A few weeks ago, I attended my first real live semi-high level Magic event, the Starcity Games 5K in Indianapolis. I'll do another post on the experience (short story I scrubbed out pretty fast), but for now the quick points are that I was playing Zvi's San Diego Mythic deck for Standard and the Reanimator deck from the GP a couple weeks before.

Anyway, 5th round in the Legacy event, as my opponent and I are de-sideboarding and I'm getting ready to drop at 2-3, Riki Hayashi stops by to collect our result slip and hang out for a minute to ask us how we like Legacy, where we got our decks from, and how we would feel about Legacy as a PTQ format. I didn't have very much to contribute, not having thought about it much before, but I've thought about it since then and I'd like to expound some more on why Legacy would be a terrible format for a PTQ season (although an awesome competitive format and tons of fun).

To my way of looking at it, there are four main reasons why Legacy would be a bad PTQ format, all related to each other: Cost, Availability, Diversification, and Return on Investment. Let's go through them one at a time:

Cost:

My opponent and I in that 5th round had both borrowed 80%+ of our Legacy decks, and would not have been in the event at all except that it was the same weekend/venue as the Standard event the day before. Now, my standard deck choice was hardly inexpensive - I think at the time it would have cost someone around $650 to put together buying singles. My Legacy deck was probably worth between $7-900 (I'm not as well versed in Legacy standard card prices). So, deck for deck the price is not that far off. However, I don't think these are very representative - Mythic at the time was the most expensive deck available in Standard, and is still a close second to the new Super Friends deck. The best deck in Standard until recently cost between $2-400 to put together, depending on your exact Jund list and when you bought the cards. Decks in Legacy can range up well over $1000 (again, not an expert on Legacy prices). Your average Legacy deck will probably cost 2-3x your average Standard deck. In addition, the way you get those cards varies drastically, which segues into my next reason, Availability.

Availability:

If you want to build a Legacy deck from scratch over the next few weeks/months (say you've decided to go to GP Columbus), you have three options to get the cards: buy them as singles (very expensive), find someone willing to trade them away (not terribly easy unless you have a very large pool of potential trade partners), or borrow them (entirely dependent on who you know/what they're willing to loan you).

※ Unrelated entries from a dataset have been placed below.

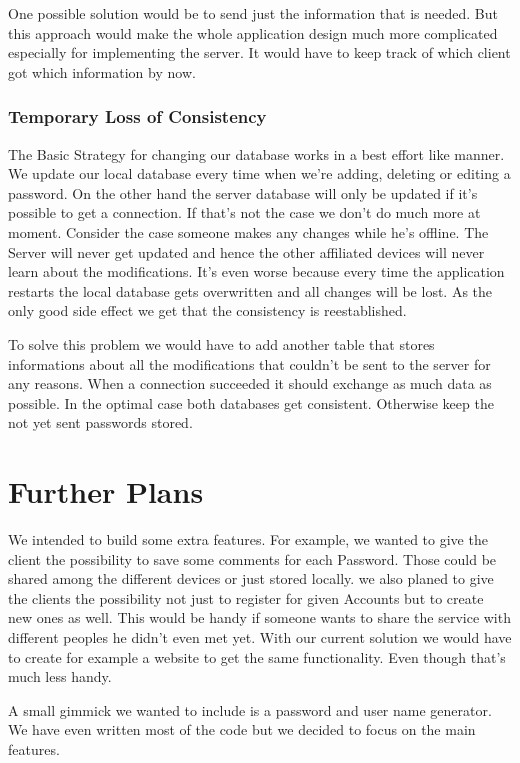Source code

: \documentclass{report}
\begin{document}
One possible solution would be to send just the information that is needed. But this approach would make the whole application design much more complicated especially for implementing the server. It would have to keep track of which client got which information by now.

\subsubsection{Temporary Loss of Consistency}
The Basic Strategy for changing our database works in a best effort like manner. We update our local database every time when we're adding, deleting or editing a password. On the other hand the server database will only be updated if it's possible to get a connection. If that's not the case we don't do much more at moment.
Consider the case someone makes any changes while he's offline. The Server will never get updated and hence the other affiliated devices will never learn about the modifications. It's even worse because every time the application restarts the local database gets overwritten and all changes will be lost. As the only good side effect we get that the consistency is reestablished.

To solve this problem we would have to add another table that stores informations about all the modifications that couldn't be sent to the server for any reasons. When a connection succeeded it should exchange as much data as possible. In the optimal case both databases get consistent. Otherwise keep the not yet sent passwords stored. 

\section{Further Plans}
We intended to build some extra features. For example, we wanted to give the client the possibility to save some comments for each Password. Those could be shared among the different devices or just stored locally. 
we also planed to give the clients the possibility not just to register for given Accounts but to create new ones as well. This would be handy if someone wants to share the service with different peoples he didn't even met yet. With our current solution we would have to create for example a website to get the same functionality.
Even though that's much less handy.

A small gimmick we wanted to include is a password and user name  generator. We have even written most of the code but we decided to focus on the main features. 
\end{document}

For Standard decks, you have 5 options, almost all easier/better: buy them as singles (cheaper across the board - Creeping Tar Pit << Underground Sea, Jace TMS << Tabernacle, etc), trade for them (generally easier to do than with Legacy cards, as you're guaranteed to have more potential trade partners), borrow them (pretty much the same), crack them in a booster pack, or pick them up in a draft.

As a case example, here's how I got my playset of Jace TMS:
1 - Opened one in the two boxes of World Wake I bought.
2 - Won one in a "put the rares back and let the winners get first pick" draft that I went to.
3 - Traded a bunch of junk rares for one (yes, lucky me).
4 - Popped one out of some WWK prize packs I got at FNM.

Here's how I got my playset of Underground Seas, Entombs, and Force of Wills for that Reanimator deck:
1-12 - I borrowed them. (Thanks again, Evan!)

The main point here is, just by playing Magic on a regular basis, you're going to build your Standard card pool and have access to more decks - unless you've been playing since they were printing the older cards, which a lot of us haven't been (I started playing during Shards block), you are going to have to make a serious investment of cash or trade stock to put together a Legacy deck. It's harder to do, there's a bigger barrier to entry, and it will just straight up cost you more per deck.

Diversification:

Both the cost and the availability drawbacks get multiplied once you take into account diversification, by which I mean the metagame. It's generally acknowledged that unless you're Cedric Phillips, you're not going to win a lot if you bring the same deck to every tournament week after week and month after month. Now, in Standard, if the metagame shifts, you're more likely to have a broad selection of cards to start from if you decide you need to change decks. I may be playing Mythic right now, but if I wanted to switch to Jund for regionals this weekend, I'd only need to pick up 3 cards for the Jund list I'd want to run - (a 3rd + 4th Siege Gang and a 4th Maelstrom Pulse). If I sink a lot of time, money and effort into building Reanimator for a Legacy PTQ season, and a month into the season every deck is hating out Reanimator and people are playing decks designed to beat it, and I know that the new best deck is, say, R/W aggro of some kind, I have exactly zero cards I can port over from my "legacy collection" of one deck. All of the barrier to entry/cost drawbacks to Legacy start all over again. Obviously, if you already have a full collection of Legacy staples, this doesn't apply to you, but most of us don't, especially the flood of newer players like myself in the post-M10 era.

Return on Investment:

This one is a little strange, so hear me out. Obviously from a dollar value of your cards perspective, a Legacy deck has a better ROI - the cards don't rotate, they're not being re-printed, so the price only goes up, etc etc.

That being said, I'm not speaking from a collector/speculator's perspective here, but a player's perspective. I live in South Bend, IN - it's a small midwestern city with an infestation of Notre Dame students - we have a healthy magic shop, with two events a week that each draw about 15-30 people on an average basis. Obviously if you're in a major city, you're going to have a bigger pool of players, but we have a pretty good core here (I've been to a few other shops within an hour or two of us, and none of them draw as many players consistently). Since I've been playing Standard, I've had the opportunity to play in sanctioned Standard events twice a week every week. My Baneslayer Angels have developed slight creases from excessive play; my friend's Vampire Nocturnus' bend in the middle when he sets them down. You know how many sanctioned Legacy events I've had the opportunity to attend in the last year? Two. Three if you count the 5K. Even if you live in an area with a much more thriving Legacy community (and I envy you if you do - like I said, it's a blast to play), I still doubt that your opportunities to play Legacy are going to come close to your opportunities to play Standard.

My Standard card purchases, even if they rotate in one year or two years, are going to provide me with 1-200 opportunities to play them in a tournament. A Legacy collection will give me 5-10 opportunities to play in a tournament every year. From a "play with the cards" perspective, my Standard collection provides an exponentially larger return on investment.

None of this is to say that Legacy is a bad format or that I don't want to play it - going 2-3 at the Legacy event in Indy was one of the most fun and skill-testing experiences I've ever had playing Magic. I just know that if Legacy is a PTQ format, I'm not PTQing.